Security & data

Your photos. Your standards. Your data.

B2B buyers check this page before they pay us. Here's everything we'd want to know if we were them.

EU data residency

All photos, check data, and account data are stored in EU regions. Nothing leaves the EU for processing.

GDPR-compliant by default

Lawful basis documented for each processing activity. Data Processing Agreement available on request for paid plans.

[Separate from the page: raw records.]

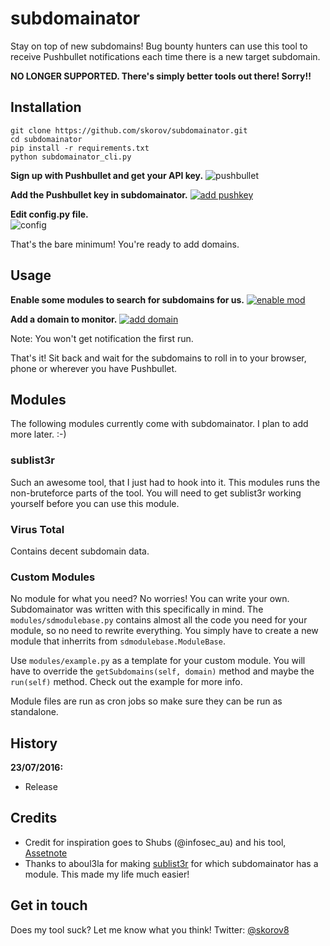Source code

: # subdomainator

Stay on top of new subdomains! Bug bounty hunters can use this tool to receive Pushbullet notifications each time there is a new target subdomain.

**NO LONGER SUPPORTED. There's simply better tools out there! Sorry!!**

## Installation

```
git clone https://github.com/skorov/subdomainator.git
cd subdomainator
pip install -r requirements.txt
python subdomainator_cli.py
```

**Sign up with Pushbullet and get your API key.**
![pushbullet](http://i.imgur.com/hRi6KM0.png)

**Add the Pushbullet key in subdomainator.**
[![add pushkey](https://asciinema.org/a/49rj9daflols1obhfbvoeph11.png)](https://asciinema.org/a/49rj9daflols1obhfbvoeph11)

**Edit config.py file.**  
![config](http://i.imgur.com/doOjbYK.png)

That's the bare minimum! You're ready to add domains.

## Usage

**Enable some modules to search for subdomains for us.**
[![enable mod](https://asciinema.org/a/bzn3j2up4mtmqfdm3fgxmnqsl.png)](https://asciinema.org/a/bzn3j2up4mtmqfdm3fgxmnqsl)

**Add a domain to monitor.**
[![add domain](https://asciinema.org/a/3fr5mt6ahbha2r2bko6r2wuki.png)](https://asciinema.org/a/3fr5mt6ahbha2r2bko6r2wuki)

Note: You won't get notification the first run.

That's it! Sit back and wait for the subdomains to roll in to your browser, phone or wherever you have Pushbullet.

## Modules
The following modules currently come with subdomainator. I plan to add more later. :-)

### sublist3r
Such an awesome tool, that I just had to hook into it. This modules runs the non-bruteforce parts of the tool.
You will need to get sublist3r working yourself before you can use this module.

### Virus Total
Contains decent subdomain data.

### Custom Modules
No module for what you need? No worries! You can write your own. Subdomainator was written with this specifically in mind. The `modules/sdmodulebase.py` contains almost all the code you need for your module, so no need to rewrite everything. You simply have to create a new module that inherrits from `sdmodulebase.ModuleBase`.

Use `modules/example.py` as a template for your custom module. You will have to override the `getSubdomains(self, domain)` method and maybe the `run(self)` method. Check out the example for more info.

Module files are run as cron jobs so make sure they can be run as standalone.

## History

**23/07/2016:**
 * Release

## Credits

* Credit for inspiration goes to Shubs (@infosec_au) and his tool, [Assetnote](https://github.com/infosec-au/assetnote)
* Thanks to aboul3la for making [sublist3r](https://github.com/aboul3la/Sublist3r) for which subdomainator has a module. This made my life much easier!

## Get in touch

Does my tool suck? Let me know what you think!
Twitter: [@skorov8](https://twitter.com/skorov8)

Encrypted at rest and in transit

TLS 1.2+ in transit. AES-256 at rest. Database backups encrypted with rotating keys.

Photo retention you control

Default 90 days. Reduce to 30 or extend up to 7 years on Enterprise — useful for audited supply chains.

Tenant isolation

Row-level security on every query. Your standards, photos, and verdicts are invisible to other organisations on the platform.

No supplier sharing without action

Reports go to your suppliers only when you send them. Nothing is auto-shared, ever.

Backups & recovery

Daily backups with point-in-time recovery up to 7 days. Disaster recovery tested quarterly.

Access logging

Every read and write of your data is logged. Audit log available on Enterprise.

Need a DPA, security questionnaire, or pen-test summary?

Enterprise customers get a signed Data Processing Agreement, a completed security questionnaire (CAIQ-Lite), and an annual penetration test summary on request.